DRAMATURG'S NOTE
By the time Georg Büchner completed Leonce and Lena (1836) as his submission to a publisher’s (J.G. Cotta) competition for one- and two-act plays, he had created a biographer’s timeline unique enough to make any head turn. He was 23 years old when he finished Leonce and Lena. And though this might seem a common age for a writer to be entering a phase of maturation and productivity, Büchner was a more unusual case.

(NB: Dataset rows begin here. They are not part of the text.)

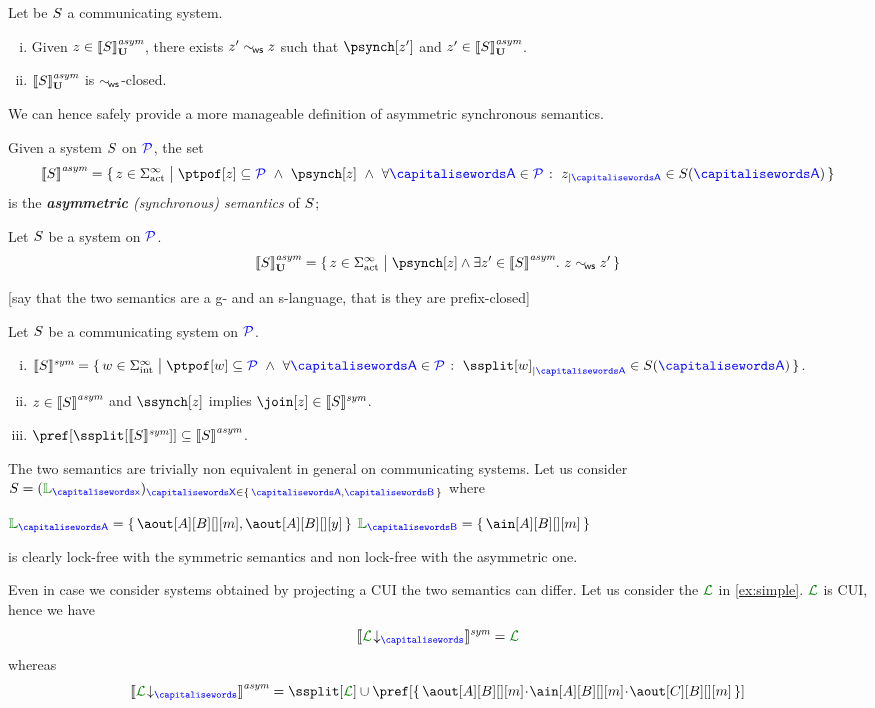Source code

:   
\begin{lemma}
Let be $S$ a communicating system.
\begin{enumerate}[i)]
\item
Given $z\in {\llbracket S\rrbracket}^{\textit{asym}}_{\mathbf{U}}$, there exists $z'\sim_{\!\mathsf{ws}} z$ such that $\psynch[z']$ and $z'\in {\llbracket S\rrbracket}^{\textit{asym}}_{\mathbf{U}}$.
\item
${\llbracket S \rrbracket}^{\textit{asym}}_{\mathbf{U}}$ is $\sim_{\!\mathsf{ws}}$-closed.
\end{enumerate}
\end{lemma}
 
We can hence safely provide a more manageable definition of asymmetric synchronous semantics. 
\begin{definition}\label{def:syncSem}
  Given a system $S$ on $\mathcal{\color{blue}{P}}$, the set
  \[
	 \asem{\aCS} = \Set{z \in \alfact^\infty \sst \ptpof[z] \subseteq \ptpset \ \land\ \psynch[z]\  \land\ \forall \p \in
		\ptpset \qst \filter{z}{\p} \in \aCS(\p)  }
  \]
  is the \emph{{\bf asymmetric} (synchronous) semantics} of $S$;
\end{definition}

\begin{lemma}
Let $S$ be a system on $\mathcal{\color{blue}{P}}$.
$$\gasem{\aCS} = \Set{z\in\alfact^\infty \sst  \psynch[z] \land \exists z'\in\asem{\aCS}.\  z\commds z'}$$ 
\end{lemma}

[say that the two semantics are a g- and an s-language, that is they are prefix-closed]

\begin{lemma}
\label{fac:asymmsubsymm}
Let  $S$ be a communicating system on $\mathcal{\color{blue}{P}}$.
\begin{enumerate}[i)]
\item
$\ssem{\aCS} =  
\Set{\acword \in \alfint^\infty \sst  
\ptpof[\acword] \subseteq \ptpset \ \land\ \forall \p \in \ptpset \qst \filter{\ssplit[\acword]}{\p} \in \aCS(\p)}$.
\item
\label{fac:asymmsubsymm-aimps}
$z\in{\llbracket S\rrbracket}^{\textit{asym}}$ and $\ssynch[z]$ implies $\join[z]\in\ssem{\aCS}$.
\item
\label{fac:asymmsubsymm-asubs}
$\pref[{\ssplit[{\ssem{\aCS}}]}] \subseteq \asem{\aCS}$.
\end{enumerate}
\end{lemma}

\begin{example}
\label{ex:simple2}
The two semantics are trivially non equivalent in general on communicating systems.
Let us consider $\aCS = ({\alang}_{\px})_{\ptp[X] \in \Set{\p,\q}}$ where\\
\centerline{$\alang_{\p}= \Set{\aout[A][B][][m], \aout[A][B][][y]}$ \qquad $\alang_{\q}= \Set{\ain[A][B][][m]}$ }
is clearly lock-free with the symmetric semantics and non lock-free with the asymmetric one.

 Even in case we consider systems
obtained by projecting a CUI \sclang the two semantics can differ. 
Let us consider the \sclang $\clang$ in \cref{ex:simple}.
$\clang$ is CUI, hence we have 
  $$\ssem{\proj{\clang}{}} = \clang$$ 
whereas 
  $$\asem{\proj{\clang}{}} = \ssplit[\clang] \cup \pref[\Set{\aout[A][B][][m]\cat\ain[A][B][][m]\cat\aout[C][B][][m]}]$$
\finex
\end{example} 

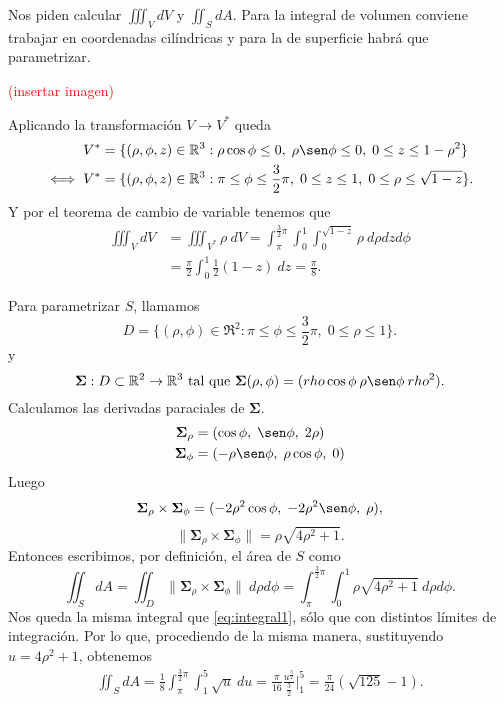 \begin{solution}
    Nos piden calcular $\iiint_V dV$ y $\iint_S dA$. Para la
    integral de volumen conviene trabajar en coordenadas
    cil\'indricas y para la de superficie habr\'a que parametrizar.

    \textcolor{red}{(insertar imagen)}

    Aplicando la transformaci\'on $V \rightarrow V^*$ queda
    \begin{align*}
        V^*      & =\{(\rho, \phi, z)\in\Re^3: \rho\cos\phi \leq 0,\;
        \rho\sen\phi \leq 0,\; 0 \leq z \leq 1-\rho^2\}               \\
        \iff V^* & =\{(\rho, \phi, z)\in\Re^3: \pi \leq \phi \leq
        \frac{3}{2}\pi,\; 0 \leq z \leq 1,\; 0 \leq \rho \leq
        \sqrt{1-z} \}.
    \end{align*}
    Y por el teorema de cambio de variable tenemos que
    \begin{align*}
        \iiint_V dV & = \iiint_{V^*} \rho\:dV = \int_\pi^{\frac{3}{2}\pi}
        \int_0^1\int_0^{\sqrt{1-z}}\rho\:d\rho dz d\phi                   \\
                    & =\frac{\pi}{2}\int_0^1\frac{1}{2}(1-z)\:dz =
        \frac{\pi}{8}.
    \end{align*}

    Para parametrizar $S$, llamamos
    \[
        D = \{(\rho, \phi)\in\Re^2 : \pi\leq\phi\leq\frac{3}{2}\pi,\;
        0\leq\rho\leq 1\}.
    \]
    y
    \[
        \boldsymbol{\Sigma}:D\subset\Re^2\rightarrow\Re^3\text{ tal que }
        \boldsymbol{\Sigma}(\rho,\phi)=(rho\cos\phi\:\rho\sen\phi\:rho^2).
    \]
    Calculamos las derivadas paraciales de $\boldsymbol{\Sigma}$.
    \begin{align*}
        \boldsymbol{\Sigma}_{\rho}&=(\cos \phi,\;\sen \phi,\; 2\rho)\\
        \boldsymbol{\Sigma}_\phi&=(  -\rho \sen \phi,\;\rho \cos \phi,\;0)
        \end{align*}
    Luego
    $$
        \boldsymbol{\Sigma}_{\rho} \times\boldsymbol{\Sigma}_\phi =
        (-2\rho^2 \cos\phi  , \;-2\rho^2 \sen \phi, \;\rho),
    $$ 
    $$\|\boldsymbol{\Sigma}_{\rho} \times\boldsymbol{\Sigma}_\phi\|
        = \rho\sqrt{4\rho^2+1}.
    $$ 
    Entonces escribimos, por definici\'on, el \'area de $S$ como
    \[
        \iint_S dA = \iint_D \| \boldsymbol{\Sigma}_{\rho}
        \times\boldsymbol{\Sigma}_\phi\|\:d\rho d\phi = \int_\pi^{\frac{3}{2}\pi}\int_0^1\rho\sqrt{4\rho^2+1}\:d\rho d\phi.
    \]
    Nos queda la misma integral que \eqref{eq:integral1}, s\'olo que con distintos l\'imites de integraci\'on. Por lo que, procediendo de la misma manera, sustituyendo $u = 4\rho^2+1$, obtenemos
    \begin{gather*}
        \iint_S dA =
        \frac{1}{8}\int_\pi^{\frac{3}{2}\pi}\int_1^5\sqrt{u}\:du =
        \frac{\pi}{16}\frac{u^{\frac{3}{2}}}{\frac{3}{2}}\Bigg\lvert_1^5 =
        \frac{\pi}{24}(\sqrt{125}-1).
    \end{gather*}
\end{solution}

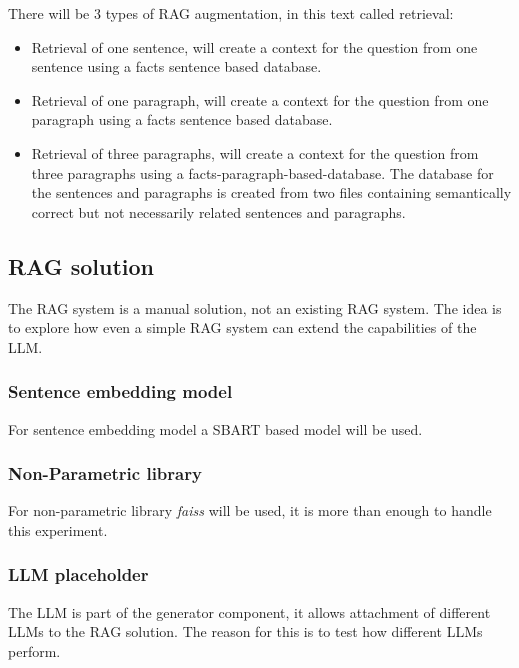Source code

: \documentclass{wseas}
\begin{document}
There will be 3 types of RAG augmentation, in this text called
retrieval:

\begin{itemize}
\item
  Retrieval of one sentence, will create a context for the question from
  one sentence using a facts sentence based database.
\item
  Retrieval of one paragraph, will create a context for the question
  from one paragraph using a facts sentence based database.
\item
  Retrieval of three paragraphs, will create a context for the question
  from three paragraphs using a facts-paragraph-based-database. The
  database for the sentences and paragraphs is created from two files
  containing semantically correct but not necessarily related sentences
  and paragraphs.
\end{itemize}

\newpage

\subsection{RAG solution}

The RAG system is a manual solution, not an existing RAG system.
The idea is to explore how even a simple RAG system can extend the
capabilities of the LLM.

\subsubsection{Sentence embedding model}

For sentence embedding model a SBART based model will be used.

\subsubsection{Non-Parametric library}

For non-parametric library \textit{faiss} will be used, it is more than
enough to handle this experiment.

\subsubsection{LLM placeholder}

The LLM is part of the generator component, it allows attachment of 
different LLMs to the RAG solution. The reason for this is to test 
how different LLMs perform.
\end{document}
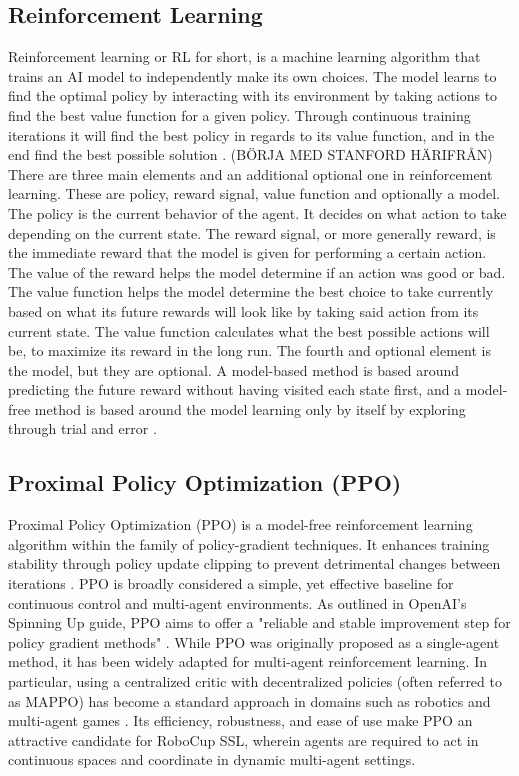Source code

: \subsection{Reinforcement Learning}
Reinforcement learning or RL for short, is a machine learning algorithm that trains an AI model to independently make its own choices. The model learns to find the optimal policy by interacting with its environment by taking actions to find the best value function for a given policy. Through continuous training iterations it will find the best policy in regards to its value function, and in the end find the best possible solution \cite{ieeeRL1}. (BÖRJA MED STANFORD HÄRIFRÅN)
There are three main elements and an additional optional one in reinforcement learning. These are policy, reward signal, value function and optionally a model. The policy is the current behavior of the agent. It decides on what action to take depending on the current state. The reward signal, or more generally reward, is the immediate reward that the model is given for performing a certain action. The value of the reward helps the model determine if an action was good or bad. The value function helps the model determine the best choice to take currently based on what its future rewards will look like by taking said action from its current state. The value function calculates what the best possible actions will be, to maximize its reward in the long run. The fourth and optional element is the model, but they are optional. A model-based method is based around predicting the future reward without having visited each state first, and a model-free method is based around the model learning only by itself by exploring through trial and error \cite{SuttonBartoRL2}.

\subsection{Proximal Policy Optimization (PPO)}
Proximal Policy Optimization (PPO) is a model-free reinforcement learning algorithm within the family of policy-gradient techniques. 
It enhances training stability through policy update clipping to prevent detrimental changes between iterations \cite{Schulman2017PPO}. 
PPO is broadly considered a simple, yet effective baseline for continuous control and multi-agent environments. 
As outlined in OpenAI's Spinning Up guide, PPO aims to offer a "reliable and stable improvement step for policy gradient methods" \cite{OpenAISpinningUp}. 
While PPO was originally proposed as a single-agent method, it has been widely adapted for multi-agent reinforcement learning. 
In particular, using a centralized critic with decentralized policies (often referred to as MAPPO) has become a standard approach in domains such as robotics and multi-agent games \cite{Yu2021MAPPO}. 
Its efficiency, robustness, and ease of use make PPO an attractive candidate for RoboCup SSL, wherein agents are required to act in continuous spaces and coordinate in dynamic multi-agent settings.

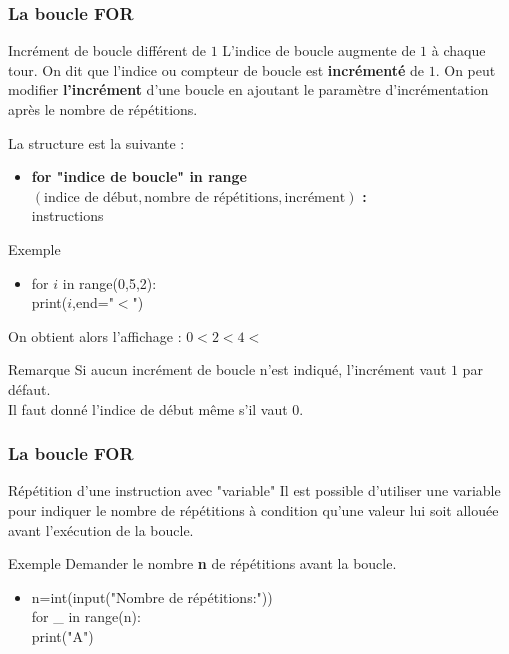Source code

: \documentclass[8pt]{beamer}
\begin{document}
\begin{frame}
\frametitle{La boucle FOR}

\begin{block}{Incrément de boucle différent de $1$}
L'indice de boucle augmente de $1$ à chaque tour. On dit que l'indice ou compteur de boucle est \textbf{incrémenté} de $1$. On peut modifier \textbf{l'incrément} d'une boucle en ajoutant le paramètre d'incrémentation après le nombre de répétitions.

La structure est la suivante :
\begin{itemize}
\item \textbf{for "indice de boucle" in range}$(\text{indice de début},\text{nombre de répétitions},\text{incrément})$ \textbf{:}\\
\hspace{0.5cm} instructions\\
\end{itemize}
\end{block}

\begin{exampleblock}{Exemple}
\begin{itemize}
\item for $i$ in range(0,5,2):\\
\hspace{0.5cm}print($i$,end="$<$")
\end{itemize}
On obtient alors l'affichage : $0<2<4<$
\end{exampleblock}

\begin{alertblock}{Remarque}
Si aucun incrément de boucle n'est indiqué, l'incrément vaut $1$ par défaut.\\
Il faut donné l'indice de début même s'il vaut $0$.
\end{alertblock}

\end{frame}



\begin{frame}
\frametitle{La boucle FOR}

\begin{block}{Répétition d'une instruction avec "variable"}
Il est possible d'utiliser une variable pour indiquer le nombre de répétitions à condition qu'une valeur lui soit allouée avant l'exécution de la boucle.
\end{block}

\begin{exampleblock}{Exemple}
Demander le nombre \textbf{n} de répétitions avant la boucle.
\begin{itemize}
\item n=int(input("Nombre de répétitions:"))\\
for \_ in range(n):\\
\hspace{0.5cm}print("A")
\end{itemize}
\end{exampleblock}

\end{frame}
\end{document}
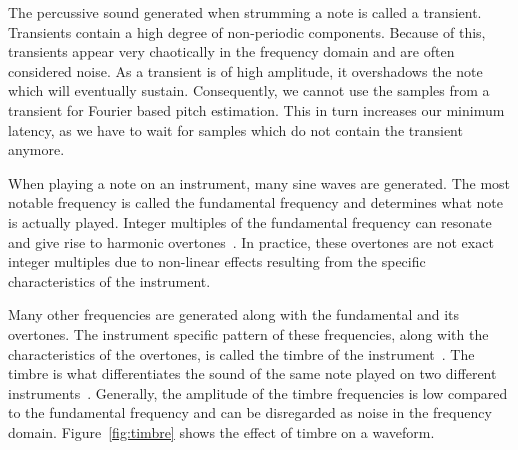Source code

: \documentclass[a4paper,10pt,twocolumn]{article}
\begin{document}
The percussive sound generated when strumming a note is called a transient. Transients contain a high degree of non-periodic components. Because of this, transients appear very chaotically in the frequency domain and are often considered noise. As a transient is of high amplitude, it overshadows the note which will eventually sustain. Consequently, we cannot use the samples from a transient for Fourier based pitch estimation. This in turn increases our minimum latency, as we have to wait for samples which do not contain the transient anymore.

When playing a note on an instrument, many sine waves are generated. The most notable frequency is called the fundamental frequency and determines what note is actually played. Integer multiples of the fundamental frequency can resonate and give rise to harmonic overtones~\cite{overtones}. In practice, these overtones are not exact integer multiples due to non-linear effects resulting from the specific characteristics of the instrument.

Many other frequencies are generated along with the fundamental and its overtones. The instrument specific pattern of these frequencies, along with the characteristics of the overtones, is called the timbre of the instrument~\cite{timbre}. The timbre is what differentiates the sound of the same note played on two different instruments~\cite{perception}. Generally, the amplitude of the timbre frequencies is low compared to the fundamental frequency and can be disregarded as noise in the frequency domain. Figure~\ref{fig:timbre} shows the effect of timbre on a waveform.
\end{document}
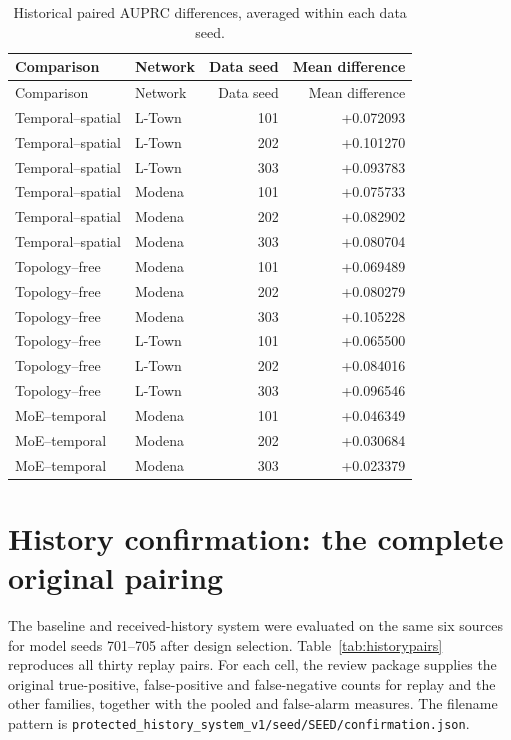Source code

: \begin{longtable}{@{}llrr@{}}
\caption[Data-seed means of historical effects]{Historical paired AUPRC differences, averaged within each data seed.}\label{tab:seedcontrasts}\\
\toprule Comparison & Network & Data seed & Mean difference\\\midrule\endfirsthead
\toprule Comparison & Network & Data seed & Mean difference\\\midrule\endhead
Temporal--spatial & L-Town & 101 & +0.072093\\
Temporal--spatial & L-Town & 202 & +0.101270\\
Temporal--spatial & L-Town & 303 & +0.093783\\
Temporal--spatial & Modena & 101 & +0.075733\\
Temporal--spatial & Modena & 202 & +0.082902\\
Temporal--spatial & Modena & 303 & +0.080704\\
Topology--free & Modena & 101 & +0.069489\\
Topology--free & Modena & 202 & +0.080279\\
Topology--free & Modena & 303 & +0.105228\\
Topology--free & L-Town & 101 & +0.065500\\
Topology--free & L-Town & 202 & +0.084016\\
Topology--free & L-Town & 303 & +0.096546\\
MoE--temporal & Modena & 101 & +0.046349\\
MoE--temporal & Modena & 202 & +0.030684\\
MoE--temporal & Modena & 303 & +0.023379\\
\bottomrule\end{longtable}

\section{History confirmation: the complete original pairing}
The baseline and received-history system were evaluated on the same six sources for model seeds 701--705 after design selection. Table~\ref{tab:historypairs} reproduces all thirty replay pairs. For each cell, the review package supplies the original true-positive, false-positive and false-negative counts for replay and the other families, together with the pooled and false-alarm measures. The filename pattern is \texttt{protected\_history\_system\_v1/seed/SEED/confirmation.json}.

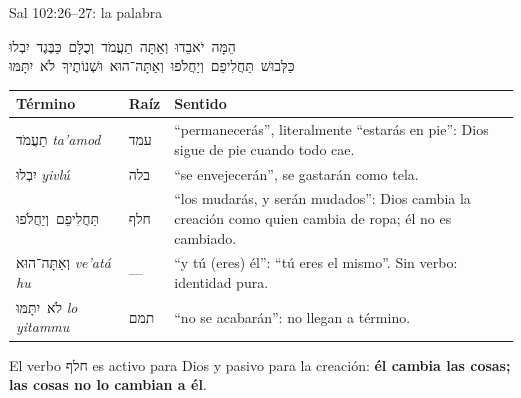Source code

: \documentclass[hyperref={bookmarks=false},aspectratio=169]{beamer}
\newcommand{\heb}[1]{\mbox{\foreignlanguage{hebrew}{#1}}}
\newcommand{\destacar}[1]{\textbf{\textcolor{azul}{#1}}}
\begin{document}
\begin{frame}{Sal 102:26--27: la palabra}
\begin{center}\heb{הֵמָּה יֹאבֵדוּ וְאַתָּה תַעֲמֹד וְכֻלָּם כַּבֶּגֶד יִבְלוּ}\\[2pt]\heb{כַּלְּבוּשׁ תַּחֲלִיפֵם וְיַחֲלֹפוּ וְאַתָּה־הוּא וּשְׁנוֹתֶיךָ לֹא יִתָּמּוּ}\end{center}
\scriptsize\renewcommand{\arraystretch}{1.13}
\begin{tabular}{@{}>{\RaggedRight\arraybackslash}p{2.9cm}>{\RaggedRight\arraybackslash}p{1.1cm}>{\RaggedRight\arraybackslash}p{7.9cm}@{}}
\toprule
\textbf{Término} & \textbf{Raíz} & \textbf{Sentido} \\ \midrule
\heb{תַעֲמֹד} \emph{ta'amod} & \heb{עמד} & ``permanecerás'', literalmente ``estarás en pie'': Dios sigue de pie cuando todo cae. \\
\heb{יִבְלוּ} \emph{yivlú} & \heb{בלה} & ``se envejecerán'', se gastarán como tela. \\
\heb{תַּחֲלִיפֵם וְיַחֲלֹפוּ} & \heb{חלף} & ``los mudarás, y serán mudados'': Dios cambia la creación como quien cambia de ropa; él no es cambiado. \\
\heb{וְאַתָּה־הוּא} \emph{ve'atá hu} & --- & ``y tú (eres) él'': ``tú eres el mismo''. Sin verbo: identidad pura. \\
\heb{לֹא יִתָּמּוּ} \emph{lo yitammu} & \heb{תמם} & ``no se acabarán'': no llegan a término. \\
\bottomrule
\end{tabular}\par\smallskip
\small El verbo \heb{חלף} es activo para Dios y pasivo para la creación: \destacar{él cambia las cosas; las cosas no lo cambian a él}.
\end{frame}
\end{document}
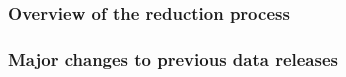 \documentclass[
  journal=pasa,
  manuscript=research-paper, %
  year=2023,
  volume=37
]{cup-journal}
\begin{document}
\subsubsection{Overview of the reduction process}


\subsubsection{Major changes to previous data releases} \label{sec:major_changes_to_previous_data_releases}





\end{document}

He had already attempted to incite a revolution in Giessen with the covertly distributed pamphlet, The Hessian Messenger (1834); he had mastered and brilliantly exhibited his skill for citationality in his drama, Danton’s Death (1835); he had anticipated literary modernism in his narrative fragment Lenz (1835); he had translated Victor Hugo’s Lucretia Borgia and Maria Tudor (1835); and he had completed his doctoral thesis on cranial nerves in fish, On the Nervous System of the Barbel (1836). Büchner would die before his 24th birthday in 1837, but not before he left the world with one of the most extraordinary and curious fragments in the dramatic literary canon, Woyzeck.
Leonce and Lena seems to fit nicely in this unpredictable timeline; it borrows and references just enough to keep the scholars busy, but it is also just bizarre enough to keep the same scholars scratching their heads. It is creepy enough to ward off bleeding heart lovers, but poetically sophisticated enough to entice the romantics. Like so much of Büchner’s work, it is seemingly out of place in time, both within the traditions of its creation and amidst the traditions in which it is produced. And if one were to attempt to establish that rigid social contract that we so casually term “genre”, surely a trial would be in order to determine the contract’s validity. The play ends in a marriage, giving us the familiar feel of a comedy, but the bride and groom are a melancholic pair referred to as “puppets” and “automata” until we wonder, as Büchner often did, how much autonomy they really have over their fate. Does fate play a role in how their lives unfold, or is everything merely left to chance? Or neither? Is their destiny pre-programmed?
Büchner’s delightful tale incorporates elements from Commedia dell’arte, Shakespeare, Late Enlightenment philosophy, German Romanticism, and Sturm und Drang, while also pre-dating Epic Theater, Theater of the Absurd, and Postmodernism. Our students have also keenly pointed out in their research and aesthetic choices how Seattle grunge is a fitting, contemporary interpretation.